Start of Provided data
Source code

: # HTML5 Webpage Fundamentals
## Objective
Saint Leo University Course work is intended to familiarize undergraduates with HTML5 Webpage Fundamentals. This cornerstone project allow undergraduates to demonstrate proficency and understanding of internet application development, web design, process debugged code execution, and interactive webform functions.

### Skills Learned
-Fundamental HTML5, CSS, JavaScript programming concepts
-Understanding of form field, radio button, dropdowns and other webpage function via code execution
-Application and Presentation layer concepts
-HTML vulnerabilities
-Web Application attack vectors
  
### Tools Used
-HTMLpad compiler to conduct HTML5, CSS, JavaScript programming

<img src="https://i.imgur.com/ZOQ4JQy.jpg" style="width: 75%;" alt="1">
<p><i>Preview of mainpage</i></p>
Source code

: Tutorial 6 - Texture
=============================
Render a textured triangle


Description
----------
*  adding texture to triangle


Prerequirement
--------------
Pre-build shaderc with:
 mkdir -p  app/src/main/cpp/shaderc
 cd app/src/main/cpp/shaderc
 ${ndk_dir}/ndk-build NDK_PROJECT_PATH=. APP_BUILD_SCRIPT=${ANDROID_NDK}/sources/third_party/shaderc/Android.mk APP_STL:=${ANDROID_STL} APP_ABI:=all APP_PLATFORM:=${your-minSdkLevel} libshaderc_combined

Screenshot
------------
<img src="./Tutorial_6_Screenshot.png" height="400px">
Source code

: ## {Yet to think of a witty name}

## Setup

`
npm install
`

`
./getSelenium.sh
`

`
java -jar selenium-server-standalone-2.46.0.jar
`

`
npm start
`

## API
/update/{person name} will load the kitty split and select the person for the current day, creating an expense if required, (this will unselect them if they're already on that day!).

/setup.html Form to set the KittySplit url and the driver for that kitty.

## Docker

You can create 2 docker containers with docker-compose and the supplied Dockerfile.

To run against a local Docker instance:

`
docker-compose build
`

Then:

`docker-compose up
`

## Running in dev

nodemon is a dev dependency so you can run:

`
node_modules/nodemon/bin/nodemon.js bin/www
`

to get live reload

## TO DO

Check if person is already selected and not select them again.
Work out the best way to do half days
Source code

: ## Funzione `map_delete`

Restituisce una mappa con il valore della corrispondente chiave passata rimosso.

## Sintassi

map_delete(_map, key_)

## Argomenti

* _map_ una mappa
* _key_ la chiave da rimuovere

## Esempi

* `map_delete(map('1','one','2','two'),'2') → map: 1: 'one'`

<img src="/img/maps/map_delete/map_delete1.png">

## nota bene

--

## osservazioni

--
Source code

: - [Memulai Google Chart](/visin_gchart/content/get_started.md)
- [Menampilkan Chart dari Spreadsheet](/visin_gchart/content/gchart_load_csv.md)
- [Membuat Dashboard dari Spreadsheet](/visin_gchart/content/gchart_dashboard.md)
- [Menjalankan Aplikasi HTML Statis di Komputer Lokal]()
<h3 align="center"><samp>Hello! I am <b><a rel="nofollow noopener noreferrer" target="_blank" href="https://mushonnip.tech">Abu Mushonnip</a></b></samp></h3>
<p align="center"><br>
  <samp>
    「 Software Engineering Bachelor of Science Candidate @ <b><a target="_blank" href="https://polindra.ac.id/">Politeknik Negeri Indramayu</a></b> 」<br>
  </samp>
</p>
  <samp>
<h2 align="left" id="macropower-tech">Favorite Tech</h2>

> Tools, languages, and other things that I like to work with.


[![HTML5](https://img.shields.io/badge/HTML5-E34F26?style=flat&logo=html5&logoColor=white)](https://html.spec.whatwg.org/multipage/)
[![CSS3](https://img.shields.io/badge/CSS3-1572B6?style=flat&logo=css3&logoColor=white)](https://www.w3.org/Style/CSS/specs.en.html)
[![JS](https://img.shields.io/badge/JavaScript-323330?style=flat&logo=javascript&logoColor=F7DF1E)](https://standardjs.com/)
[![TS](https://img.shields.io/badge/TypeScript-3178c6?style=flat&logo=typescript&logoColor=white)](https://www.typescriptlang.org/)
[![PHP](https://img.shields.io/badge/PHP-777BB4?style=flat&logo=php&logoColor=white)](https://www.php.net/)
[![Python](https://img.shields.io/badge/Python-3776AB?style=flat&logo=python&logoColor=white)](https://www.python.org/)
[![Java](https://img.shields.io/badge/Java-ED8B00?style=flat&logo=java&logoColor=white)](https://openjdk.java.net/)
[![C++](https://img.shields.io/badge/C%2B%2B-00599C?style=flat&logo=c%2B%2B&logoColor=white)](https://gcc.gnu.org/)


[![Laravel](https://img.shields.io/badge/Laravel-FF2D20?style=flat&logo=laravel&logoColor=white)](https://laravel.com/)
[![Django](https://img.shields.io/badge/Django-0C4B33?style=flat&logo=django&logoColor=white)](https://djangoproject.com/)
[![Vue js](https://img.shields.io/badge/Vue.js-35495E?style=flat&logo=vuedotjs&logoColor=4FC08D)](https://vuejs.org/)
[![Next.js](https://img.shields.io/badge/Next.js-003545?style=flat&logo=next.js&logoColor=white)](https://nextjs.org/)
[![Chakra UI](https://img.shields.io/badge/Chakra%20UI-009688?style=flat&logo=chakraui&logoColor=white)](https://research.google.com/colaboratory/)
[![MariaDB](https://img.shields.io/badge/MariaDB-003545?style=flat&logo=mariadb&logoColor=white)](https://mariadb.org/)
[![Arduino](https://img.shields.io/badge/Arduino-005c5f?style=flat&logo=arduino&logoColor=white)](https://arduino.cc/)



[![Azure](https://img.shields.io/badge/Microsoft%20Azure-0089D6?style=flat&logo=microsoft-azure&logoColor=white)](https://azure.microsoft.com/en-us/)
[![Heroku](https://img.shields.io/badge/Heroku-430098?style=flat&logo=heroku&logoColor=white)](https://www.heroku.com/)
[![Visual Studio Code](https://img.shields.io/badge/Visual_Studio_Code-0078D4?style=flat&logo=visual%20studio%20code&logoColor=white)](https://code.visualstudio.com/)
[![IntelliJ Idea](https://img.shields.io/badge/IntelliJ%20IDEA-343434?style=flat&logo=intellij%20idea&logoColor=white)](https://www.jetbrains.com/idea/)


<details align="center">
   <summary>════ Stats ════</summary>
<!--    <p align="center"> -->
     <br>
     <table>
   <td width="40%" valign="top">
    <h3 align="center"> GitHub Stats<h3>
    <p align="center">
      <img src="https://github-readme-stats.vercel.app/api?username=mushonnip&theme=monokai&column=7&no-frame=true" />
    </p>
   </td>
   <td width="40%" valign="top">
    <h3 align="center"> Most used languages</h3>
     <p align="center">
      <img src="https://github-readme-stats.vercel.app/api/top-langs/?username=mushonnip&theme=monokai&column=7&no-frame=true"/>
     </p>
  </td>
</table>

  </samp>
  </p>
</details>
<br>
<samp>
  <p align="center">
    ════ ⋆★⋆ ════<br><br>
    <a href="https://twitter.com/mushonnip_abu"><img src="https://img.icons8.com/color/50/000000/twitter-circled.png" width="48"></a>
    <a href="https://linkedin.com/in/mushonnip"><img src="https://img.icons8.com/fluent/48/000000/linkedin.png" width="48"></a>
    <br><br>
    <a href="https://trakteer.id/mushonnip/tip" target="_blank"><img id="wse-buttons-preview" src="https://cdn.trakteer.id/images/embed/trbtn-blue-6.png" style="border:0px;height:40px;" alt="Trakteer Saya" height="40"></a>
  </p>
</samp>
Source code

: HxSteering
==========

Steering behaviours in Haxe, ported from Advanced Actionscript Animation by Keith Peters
End of Provided data
** Brief **
Track down every line in the entries that includes the string "chiave", and copy it.

** Result **
Restituisce una mappa con il valore della corrispondente chiave passata rimosso.
* _key_ la chiave da rimuovere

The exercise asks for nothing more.